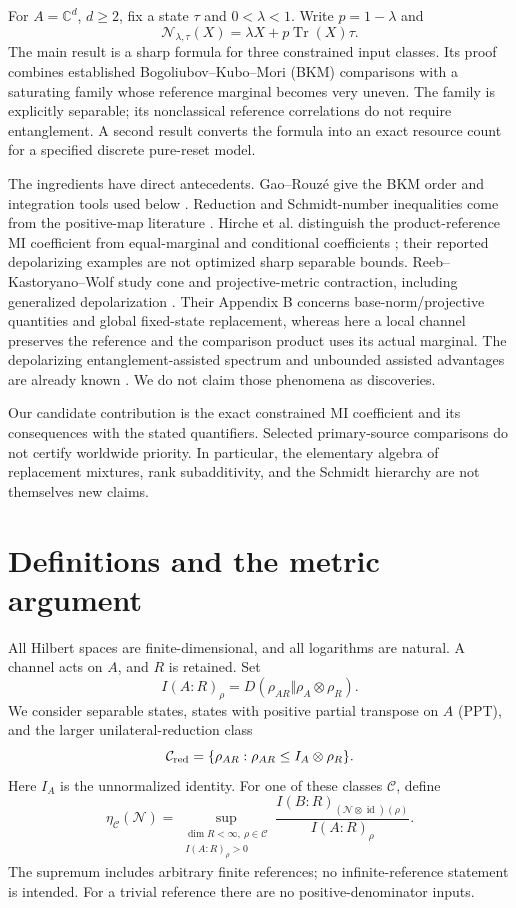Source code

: \documentclass[11pt]{article}
\newcommand{\Tr}{\operatorname{Tr}}
\newcommand{\id}{\operatorname{id}}
\begin{document}
For $A=\mathbb C^d$, $d\ge2$, fix a state $\tau$ and $0<\lambda<1$. Write $p=1-\lambda$ and
\begin{equation}\label{eq:channel}
 \mathcal N_{\lambda,\tau}(X)=\lambda X+p\Tr(X)\tau.
\end{equation}
The main result is a sharp formula for three constrained input classes. Its proof combines established Bogoliubov--Kubo--Mori (BKM) comparisons with a saturating family whose reference marginal becomes very uneven. The family is explicitly separable; its nonclassical reference correlations do not require entanglement. A second result converts the formula into an exact resource count for a specified discrete pure-reset model.

The ingredients have direct antecedents. Gao--Rouz\'e give the BKM order and integration tools used below \cite{gao}. Reduction and Schmidt-number inequalities come from the positive-map literature \cite{reduction,schmidt}. Hirche et al. distinguish the product-reference MI coefficient from equal-marginal and conditional coefficients \cite{conditional}; their reported depolarizing examples are not optimized sharp separable bounds. Reeb--Kastoryano--Wolf study cone and projective-metric contraction, including generalized depolarization \cite{reeb}. Their Appendix B concerns base-norm/projective quantities and global fixed-state replacement, whereas here a local channel preserves the reference and the comparison product uses its actual marginal. The depolarizing entanglement-assisted spectrum and unbounded assisted advantages are already known \cite{bsst}. We do not claim those phenomena as discoveries.

Our candidate contribution is the exact constrained MI coefficient and its consequences with the stated quantifiers. Selected primary-source comparisons do not certify worldwide priority. In particular, the elementary algebra of replacement mixtures, rank subadditivity, and the Schmidt hierarchy are not themselves new claims.

\section{Definitions and the metric argument}
All Hilbert spaces are finite-dimensional, and all logarithms are natural. A channel acts on $A$, and $R$ is retained. Set
\[
 I(A:R)_\rho=D(\rho_{AR}\Vert\rho_A\otimes\rho_R).
\]
We consider separable states, states with positive partial transpose on $A$ (PPT), and the larger unilateral-reduction class
\begin{equation}\label{eq:reduction}
 \mathcal C_{\rm red}=\{\rho_{AR}:\rho_{AR}\le I_A\otimes\rho_R\}.
\end{equation}
Here $I_A$ is the unnormalized identity. For one of these classes $\mathcal C$, define
\begin{equation}\label{eq:eta}
 \eta_{\mathcal C}(\mathcal N)=
 \sup_{\substack{\dim R<\infty,\ \rho\in\mathcal C\\I(A:R)_\rho>0}}
 \frac{I(B:R)_{(\mathcal N\otimes\id)(\rho)}}{I(A:R)_\rho}.
\end{equation}
The supremum includes arbitrary finite references; no infinite-reference statement is intended. For a trivial reference there are no positive-denominator inputs.
\end{document}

────────────────

Problem to solve: How many of the listing's lines include "lambda"? State only that number.

Output of the exercise: 2